== Task goal ==
Write out only the final part of the records below. It begins with the line that contains "39,130,000.0012.17%自有" and ends with the last line.

== The input ==

((

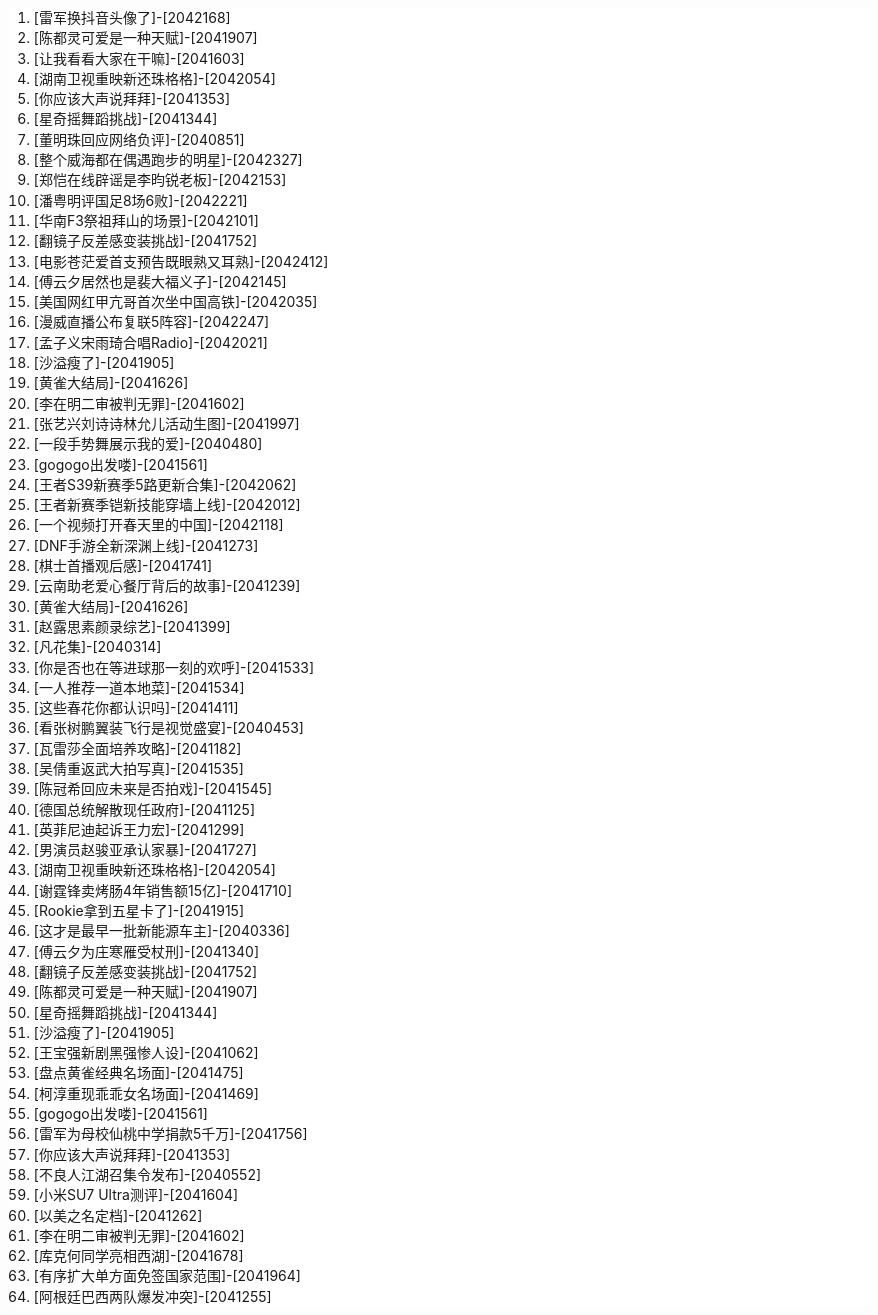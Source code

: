 1. [雷军换抖音头像了]-[2042168]
1. [陈都灵可爱是一种天赋]-[2041907]
1. [让我看看大家在干嘛]-[2041603]
1. [湖南卫视重映新还珠格格]-[2042054]
1. [你应该大声说拜拜]-[2041353]
1. [星奇摇舞蹈挑战]-[2041344]
1. [董明珠回应网络负评]-[2040851]
1. [整个威海都在偶遇跑步的明星]-[2042327]
1. [郑恺在线辟谣是李昀锐老板]-[2042153]
1. [潘粤明评国足8场6败]-[2042221]
1. [华南F3祭祖拜山的场景]-[2042101]
1. [翻镜子反差感变装挑战]-[2041752]
1. [电影苍茫爱首支预告既眼熟又耳熟]-[2042412]
1. [傅云夕居然也是裴大福义子]-[2042145]
1. [美国网红甲亢哥首次坐中国高铁]-[2042035]
1. [漫威直播公布复联5阵容]-[2042247]
1. [孟子义宋雨琦合唱Radio]-[2042021]
1. [沙溢瘦了]-[2041905]
1. [黄雀大结局]-[2041626]
1. [李在明二审被判无罪]-[2041602]
1. [张艺兴刘诗诗林允儿活动生图]-[2041997]
1. [一段手势舞展示我的爱]-[2040480]
1. [gogogo出发喽]-[2041561]
1. [王者S39新赛季5路更新合集]-[2042062]
1. [王者新赛季铠新技能穿墙上线]-[2042012]
1. [一个视频打开春天里的中国]-[2042118]
1. [DNF手游全新深渊上线]-[2041273]
1. [棋士首播观后感]-[2041741]
1. [云南助老爱心餐厅背后的故事]-[2041239]
1. [黄雀大结局]-[2041626]
1. [赵露思素颜录综艺]-[2041399]
1. [凡花集]-[2040314]
1. [你是否也在等进球那一刻的欢呼]-[2041533]
1. [一人推荐一道本地菜]-[2041534]
1. [这些春花你都认识吗]-[2041411]
1. [看张树鹏翼装飞行是视觉盛宴]-[2040453]
1. [瓦雷莎全面培养攻略]-[2041182]
1. [吴倩重返武大拍写真]-[2041535]
1. [陈冠希回应未来是否拍戏]-[2041545]
1. [德国总统解散现任政府]-[2041125]
1. [英菲尼迪起诉王力宏]-[2041299]
1. [男演员赵骏亚承认家暴]-[2041727]
1. [湖南卫视重映新还珠格格]-[2042054]
1. [谢霆锋卖烤肠4年销售额15亿]-[2041710]
1. [Rookie拿到五星卡了]-[2041915]
1. [这才是最早一批新能源车主]-[2040336]
1. [傅云夕为庄寒雁受杖刑]-[2041340]
1. [翻镜子反差感变装挑战]-[2041752]
1. [陈都灵可爱是一种天赋]-[2041907]
1. [星奇摇舞蹈挑战]-[2041344]
1. [沙溢瘦了]-[2041905]
1. [王宝强新剧黑强惨人设]-[2041062]
1. [盘点黄雀经典名场面]-[2041475]
1. [柯淳重现乖乖女名场面]-[2041469]
1. [gogogo出发喽]-[2041561]
1. [雷军为母校仙桃中学捐款5千万]-[2041756]
1. [你应该大声说拜拜]-[2041353]
1. [不良人江湖召集令发布]-[2040552]
1. [小米SU7 Ultra测评]-[2041604]
1. [以美之名定档]-[2041262]
1. [李在明二审被判无罪]-[2041602]
1. [库克何同学亮相西湖]-[2041678]
1. [有序扩大单方面免签国家范围]-[2041964]
1. [阿根廷巴西两队爆发冲突]-[2041255]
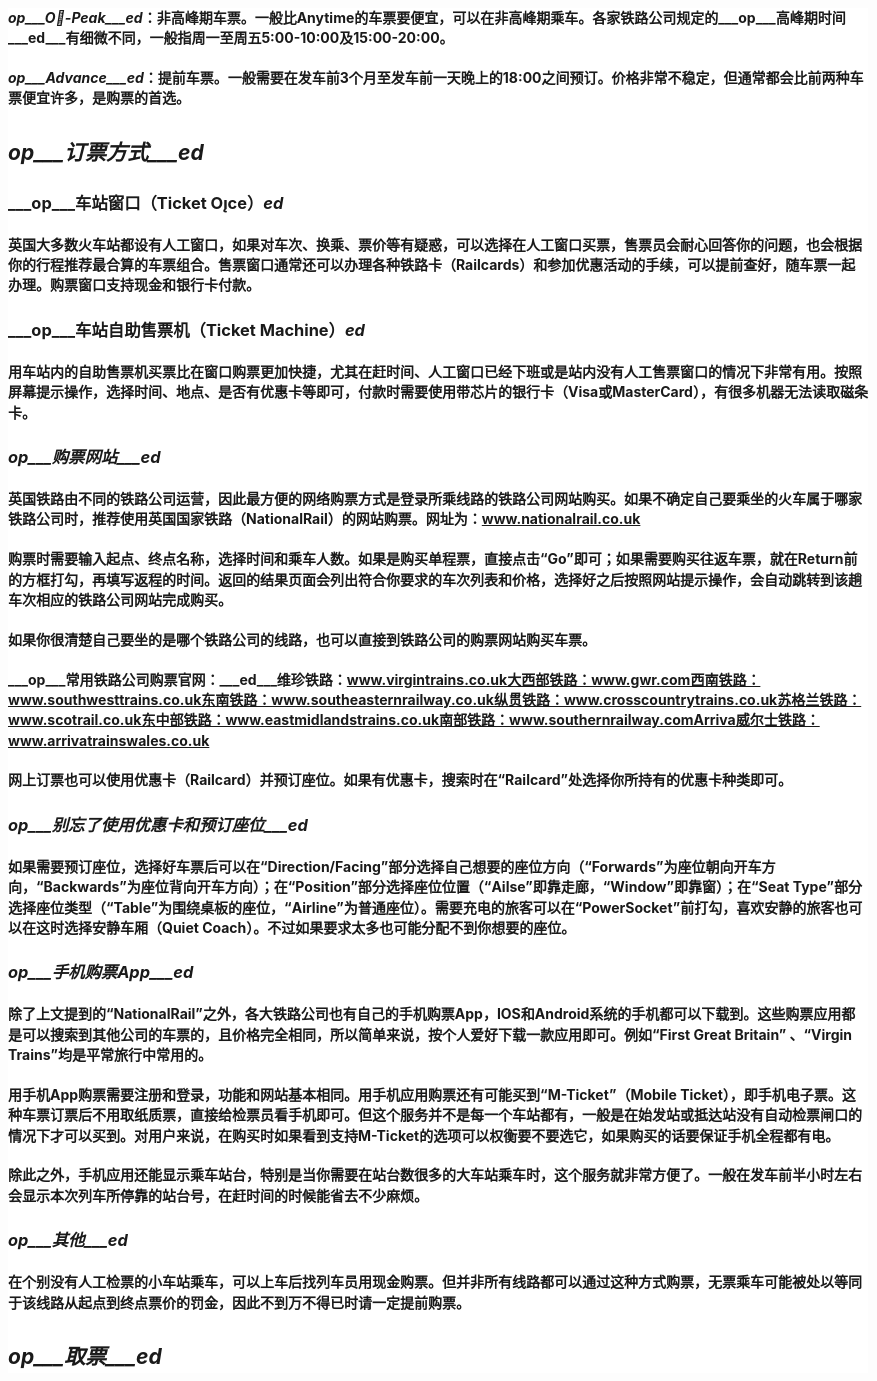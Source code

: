 #### ___op___O-Peak___ed___：非高峰期车票。一般比Anytime的车票要便宜，可以在非高峰期乘车。各家铁路公司规定的___op___高峰期时间___ed___有细微不同，一般指周一至周五5:00-10:00及15:00-20:00。
#### ___op___Advance___ed___：提前车票。一般需要在发车前3个月至发车前一天晚上的18:00之间预订。价格非常不稳定，但通常都会比前两种车票便宜许多，是购票的首选。
## ___op___订票方式___ed___
### ___op___车站窗口（Ticket Oce）___ed___
#### 英国大多数火车站都设有人工窗口，如果对车次、换乘、票价等有疑惑，可以选择在人工窗口买票，售票员会耐心回答你的问题，也会根据你的行程推荐最合算的车票组合。售票窗口通常还可以办理各种铁路卡（Railcards）和参加优惠活动的手续，可以提前查好，随车票一起办理。购票窗口支持现金和银行卡付款。
### ___op___车站自助售票机（Ticket Machine）___ed___
#### 用车站内的自助售票机买票比在窗口购票更加快捷，尤其在赶时间、人工窗口已经下班或是站内没有人工售票窗口的情况下非常有用。按照屏幕提示操作，选择时间、地点、是否有优惠卡等即可，付款时需要使用带芯片的银行卡（Visa或MasterCard），有很多机器无法读取磁条卡。
### ___op___购票网站___ed___
#### 英国铁路由不同的铁路公司运营，因此最方便的网络购票方式是登录所乘线路的铁路公司网站购买。如果不确定自己要乘坐的火车属于哪家铁路公司时，推荐使用英国国家铁路（NationalRail）的网站购票。网址为：www.nationalrail.co.uk
#### 购票时需要输入起点、终点名称，选择时间和乘车人数。如果是购买单程票，直接点击“Go”即可；如果需要购买往返车票，就在Return前的方框打勾，再填写返程的时间。返回的结果页面会列出符合你要求的车次列表和价格，选择好之后按照网站提示操作，会自动跳转到该趟车次相应的铁路公司网站完成购买。
#### 如果你很清楚自己要坐的是哪个铁路公司的线路，也可以直接到铁路公司的购票网站购买车票。
#### ___op___常用铁路公司购票官网：___ed___维珍铁路：www.virgintrains.co.uk大西部铁路：www.gwr.com西南铁路：www.southwesttrains.co.uk东南铁路：www.southeasternrailway.co.uk纵贯铁路：www.crosscountrytrains.co.uk苏格兰铁路：www.scotrail.co.uk东中部铁路：www.eastmidlandstrains.co.uk南部铁路：www.southernrailway.comArriva威尔士铁路：www.arrivatrainswales.co.uk
#### 网上订票也可以使用优惠卡（Railcard）并预订座位。如果有优惠卡，搜索时在“Railcard”处选择你所持有的优惠卡种类即可。
### ___op___别忘了使用优惠卡和预订座位___ed___
#### 如果需要预订座位，选择好车票后可以在“Direction/Facing”部分选择自己想要的座位方向（“Forwards”为座位朝向开车方向，“Backwards”为座位背向开车方向）；在“Position”部分选择座位位置（“Ailse”即靠走廊，“Window”即靠窗）；在“Seat Type”部分选择座位类型（“Table”为围绕桌板的座位，“Airline”为普通座位）。需要充电的旅客可以在“PowerSocket”前打勾，喜欢安静的旅客也可以在这时选择安静车厢（Quiet Coach）。不过如果要求太多也可能分配不到你想要的座位。
### ___op___手机购票App___ed___
#### 除了上文提到的“NationalRail”之外，各大铁路公司也有自己的手机购票App，IOS和Android系统的手机都可以下载到。这些购票应用都是可以搜索到其他公司的车票的，且价格完全相同，所以简单来说，按个人爱好下载一款应用即可。例如“First Great Britain” 、“Virgin Trains”均是平常旅行中常用的。
#### 用手机App购票需要注册和登录，功能和网站基本相同。用手机应用购票还有可能买到“M-Ticket”（Mobile Ticket），即手机电子票。这种车票订票后不用取纸质票，直接给检票员看手机即可。但这个服务并不是每一个车站都有，一般是在始发站或抵达站没有自动检票闸口的情况下才可以买到。对用户来说，在购买时如果看到支持M-Ticket的选项可以权衡要不要选它，如果购买的话要保证手机全程都有电。
#### 除此之外，手机应用还能显示乘车站台，特别是当你需要在站台数很多的大车站乘车时，这个服务就非常方便了。一般在发车前半小时左右会显示本次列车所停靠的站台号，在赶时间的时候能省去不少麻烦。
### ___op___其他___ed___
#### 在个别没有人工检票的小车站乘车，可以上车后找列车员用现金购票。但并非所有线路都可以通过这种方式购票，无票乘车可能被处以等同于该线路从起点到终点票价的罚金，因此不到万不得已时请一定提前购票。
## ___op___取票___ed___
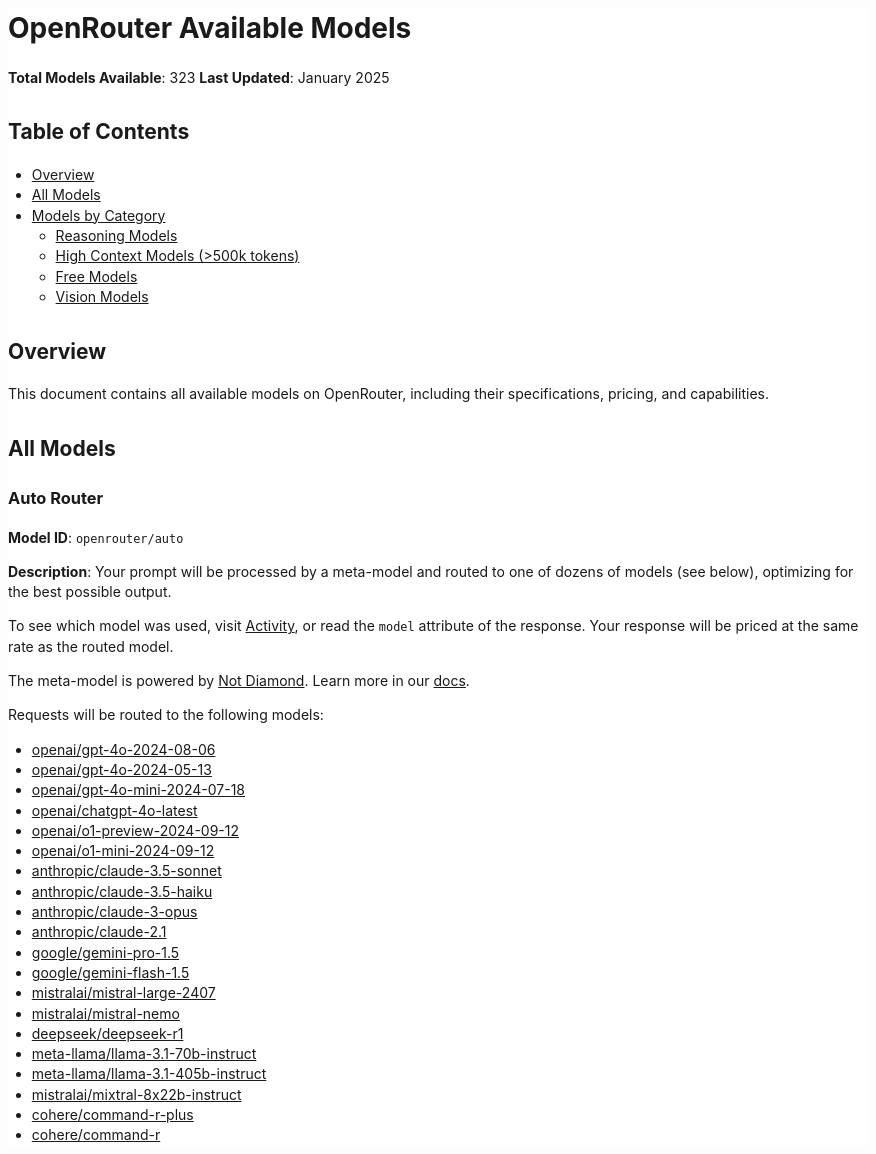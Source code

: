 # OpenRouter Available Models

**Total Models Available**: 323
**Last Updated**: January 2025

## Table of Contents

- [Overview](#overview)
- [All Models](#all-models)
- [Models by Category](#models-by-category)
  - [Reasoning Models](#reasoning-models)
  - [High Context Models (>500k tokens)](#high-context-models-500k-tokens)
  - [Free Models](#free-models)
  - [Vision Models](#vision-models)

## Overview

This document contains all available models on OpenRouter, including their specifications, pricing, and capabilities.

## All Models

### Auto Router

**Model ID**: `openrouter/auto`

**Description**: Your prompt will be processed by a meta-model and routed to one of dozens of models (see below), optimizing for the best possible output.

To see which model was used, visit [Activity](/activity), or read the `model` attribute of the response. Your response will be priced at the same rate as the routed model.

The meta-model is powered by [Not Diamond](https://docs.notdiamond.ai/docs/how-not-diamond-works). Learn more in our [docs](/docs/model-routing).

Requests will be routed to the following models:
- [openai/gpt-4o-2024-08-06](/openai/gpt-4o-2024-08-06)
- [openai/gpt-4o-2024-05-13](/openai/gpt-4o-2024-05-13)
- [openai/gpt-4o-mini-2024-07-18](/openai/gpt-4o-mini-2024-07-18)
- [openai/chatgpt-4o-latest](/openai/chatgpt-4o-latest)
- [openai/o1-preview-2024-09-12](/openai/o1-preview-2024-09-12)
- [openai/o1-mini-2024-09-12](/openai/o1-mini-2024-09-12)
- [anthropic/claude-3.5-sonnet](/anthropic/claude-3.5-sonnet)
- [anthropic/claude-3.5-haiku](/anthropic/claude-3.5-haiku)
- [anthropic/claude-3-opus](/anthropic/claude-3-opus)
- [anthropic/claude-2.1](/anthropic/claude-2.1)
- [google/gemini-pro-1.5](/google/gemini-pro-1.5)
- [google/gemini-flash-1.5](/google/gemini-flash-1.5)
- [mistralai/mistral-large-2407](/mistralai/mistral-large-2407)
- [mistralai/mistral-nemo](/mistralai/mistral-nemo)
- [deepseek/deepseek-r1](/deepseek/deepseek-r1)
- [meta-llama/llama-3.1-70b-instruct](/meta-llama/llama-3.1-70b-instruct)
- [meta-llama/llama-3.1-405b-instruct](/meta-llama/llama-3.1-405b-instruct)
- [mistralai/mixtral-8x22b-instruct](/mistralai/mixtral-8x22b-instruct)
- [cohere/command-r-plus](/cohere/command-r-plus)
- [cohere/command-r](/cohere/command-r)
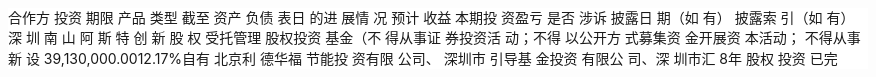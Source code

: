 合作方
投资
期限
产品
类型
截至
资产
负债
表日
的进
展情
况
预计
收益
本期投
资盈亏
是否
涉诉
披露日
期（如
有）
披露索
引（如
有）
深
圳
南
山
阿
斯
特
创
新
股
权
受托管理
股权投资
基金（不
得从事证
券投资活
动；不得
以公开方
式募集资
金开展资
本活动；
不得从事
新
设
39,130,000.0012.17%自有
北京利
德华福
节能投
资有限
公司、
深圳市
引导基
金投资
有限公
司、深
圳市汇
8年
股权
投资
已完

))

== Exercise result ==
39,130,000.0012.17%自有
北京利
德华福
节能投
资有限
公司、
深圳市
引导基
金投资
有限公
司、深
圳市汇
8年
股权
投资
已完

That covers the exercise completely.